This chickpea crust pizza is naturally grain free, needs no yeast, and is made on the stovetop in minutes. A healthy pizza crust that you can make in minutes, and even reheat and eat.
What is chickpea crust pizza?
This crust isn’t made with chickpeas, but instead with chickpea flour (also known as garbanzo bean flour). I think the Banza brand chickpea pizza that’s sold in frozen food sections of many grocery stores is made with whole canned or dried chickpeas.
I chose to make this recipe with chickpea flour because the flour has no moisture, which makes it easier to control the balance of ingredients. It does have a chickpea aroma, but I barely taste it in the pizza.
I don’t often bake with chickpea flour, but it really works here. It, along with some tapioca starch/flour for texture, makes a high fiber batter that doesn’t need to be shaped or baked in the oven.
If you were looking for a recipe for “chickpea pizza,” that’s a standard pizza crust topped with whole chickpeas and often bbq sauce. This isn’t that!

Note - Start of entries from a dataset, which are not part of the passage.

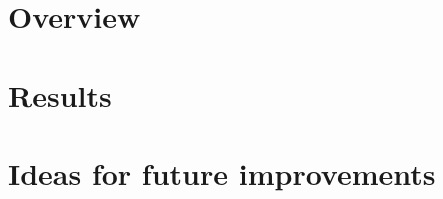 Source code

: \documentclass[11pt]{article}
\begin{document}
    \section{Overview}\label{sec:overview}


    \section{Results}\label{sec:results}


    \section{Ideas for future improvements}\label{sec:ideas}
\end{document}
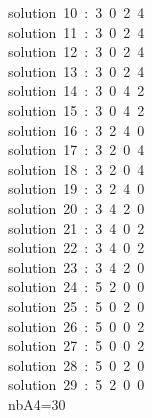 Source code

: \begin{tabbing}
solution\ 10\ :\ 3\ 0\ 2\ 4\ \\[0pt]
solution\ 11\ :\ 3\ 0\ 2\ 4\ \\[0pt]
solution\ 12\ :\ 3\ 0\ 2\ 4\ \\[0pt]
solution\ 13\ :\ 3\ 0\ 2\ 4\ \\[0pt]
solution\ 14\ :\ 3\ 0\ 4\ 2\ \\[0pt]
solution\ 15\ :\ 3\ 0\ 4\ 2\ \\[0pt]
solution\ 16\ :\ 3\ 2\ 4\ 0\ \\[0pt]
solution\ 17\ :\ 3\ 2\ 0\ 4\ \\[0pt]
solution\ 18\ :\ 3\ 2\ 0\ 4\ \\[0pt]
solution\ 19\ :\ 3\ 2\ 4\ 0\ \\[0pt]
solution\ 20\ :\ 3\ 4\ 2\ 0\ \\[0pt]
solution\ 21\ :\ 3\ 4\ 0\ 2\ \\[0pt]
solution\ 22\ :\ 3\ 4\ 0\ 2\ \\[0pt]
solution\ 23\ :\ 3\ 4\ 2\ 0\ \\[0pt]
solution\ 24\ :\ 5\ 2\ 0\ 0\ \\[0pt]
solution\ 25\ :\ 5\ 0\ 2\ 0\ \\[0pt]
solution\ 26\ :\ 5\ 0\ 0\ 2\ \\[0pt]
solution\ 27\ :\ 5\ 0\ 0\ 2\ \\[0pt]
solution\ 28\ :\ 5\ 0\ 2\ 0\ \\[0pt]
solution\ 29\ :\ 5\ 2\ 0\ 0\ \\[0pt]
nbA4=30\\[0pt]

\end{tabbing}
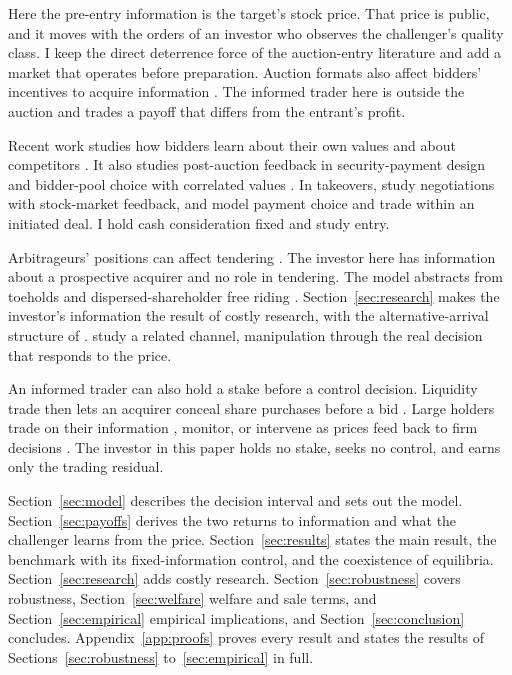 Here the pre-entry information is the target's stock price. That price is public, and it moves with the orders
of an investor who observes the challenger's quality class. I keep the direct deterrence force of the
auction-entry literature and add a market that operates before preparation. Auction formats also affect
bidders' incentives to acquire information \citep{Persico2000}. The informed trader here is outside the
auction and trades a payoff that differs from the entrant's profit.

Recent work studies how bidders learn about their own values and about competitors \citep{PernoudGleyze2026}. It also studies
post-auction feedback in security-payment design \citep{LiuBernhardt2022} and bidder-pool choice with correlated
values \citep{CarlinEtAl2026}. In takeovers, \citet{BettonEtAl2014} study negotiations with stock-market
feedback, and \citet{LinMaYangZhu2025} model payment choice and trade within an initiated deal. I hold cash
consideration fixed and study entry.

Arbitrageurs' positions can affect tendering \citep{CornelliLi2002}. The investor here has information about a
prospective acquirer and no role in tendering. The model abstracts from toeholds and dispersed-shareholder free
riding \citep{BulowHuangKlemperer1999,GrossmanHart1980}. Section~\ref{sec:research} makes the investor's
information the result of costly research, with the alternative-arrival structure of \citet{DowGorton1997}.
\citet{GoldsteinGuembel2008} study a related channel, manipulation through the real decision that responds to
the price.

An informed trader can also hold a stake before a control decision. Liquidity trade then lets an acquirer
conceal share purchases before a bid \citep{KyleVila1991}. Large holders trade on their information
\citep{Edmans2009}, monitor, or intervene as prices feed back to firm decisions
\citetext{\citealp[Section~II.E]{EdmansGoldsteinJiang2015}; \citealp{Maug1998}; \citealp{BackEtAl2018}}. The
investor in this paper holds no stake, seeks no control, and earns only the trading residual.

Section~\ref{sec:model} describes the decision interval and sets out the model. Section~\ref{sec:payoffs}
derives the two returns to information and what the challenger learns from the price.
Section~\ref{sec:results} states the main result, the benchmark with its fixed-information control, and the
coexistence of equilibria. Section~\ref{sec:research} adds costly research. Section~\ref{sec:robustness} covers
robustness, Section~\ref{sec:welfare} welfare and sale terms, and Section~\ref{sec:empirical} empirical
implications, and Section~\ref{sec:conclusion} concludes. Appendix~\ref{app:proofs} proves every result and states the
results of Sections~\ref{sec:robustness} to~\ref{sec:empirical} in full.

Here, the crust itself is made of chickpea flour, which is simply dried chickpeas/garbanzo beans that have been ground into a fine powder. I did not grind my own chickpea flour, since buying it is rather easy and relatively inexpensive.
How is the crust pizza made?
Think of chickpea crust pizza as a dressed up version of socca, or a similarly unleavened chickpea flour flatbread. It’s also made in a pan, usually with equal amounts’ chickpea flour and water.
I’ve made socca before, and it’s lovely in a very uncomplicated way. I like it best when it’s super crispy on the outside.
This chickpea crust is made with a combination of chickpea flour and tapioca starch/flour, and has added oil and cheese, along with water, in the batter. I like to add a few different dried herbs and spices to the batter, too.
The simple batter is poured into a hot skillet with rippling hot oil, topped immediately, covered, and cooked until browned on the bottom. Then, the top is broiled to fully melt and brown the cheese and create crispness.
What kind of texture does the crust have?
Adding olive oil and cheese to the crust itself provide richness and savory flavor. The tapioca starch/flour adds chew and substance to its texture.
The grain-free starch added to the batter also helps the crust brown and crisp first on the stovetop and then under your oven’s broiler.
If you place small, horizontally-sliced tomatoes on top of the raw batter, cut side up, and then cover them with cheese and spices, they soften in the heat but hold their shape. Only when you bite into the pizza do the tomatoes release their juices, though.
Ingredients and substitutions
There is dairy in the pizza dough/batter in this recipe in the form of Parmigiano-Reggiano cheese. There is also cheese on top, in the recipe as written here.
It’s easiest to replace the cheese on top with dairy-free shredded cheese (I like Violife best, but Daiya is also good). You can even use one of those cheeses to replace the shredded Parm in the batter itself, but they will have more moisture, so I recommend reducing the water by about 1 fluid ounces (2 tablespoons).
You must use tapioca starch/flour in this recipe for it to have the proper texture. You cannot use Expandex modified tapioca starch, which chemically modified and behaves very differently.
I like to use extra virgin olive oil in both the batter/dough and in the pan to cook the crust. It adds a richness and flavor that add body to the taste.
You can really use any oil the taste of which you like. I don’t recommend using butter in the dough, but you can use it in the pan to cook the crust.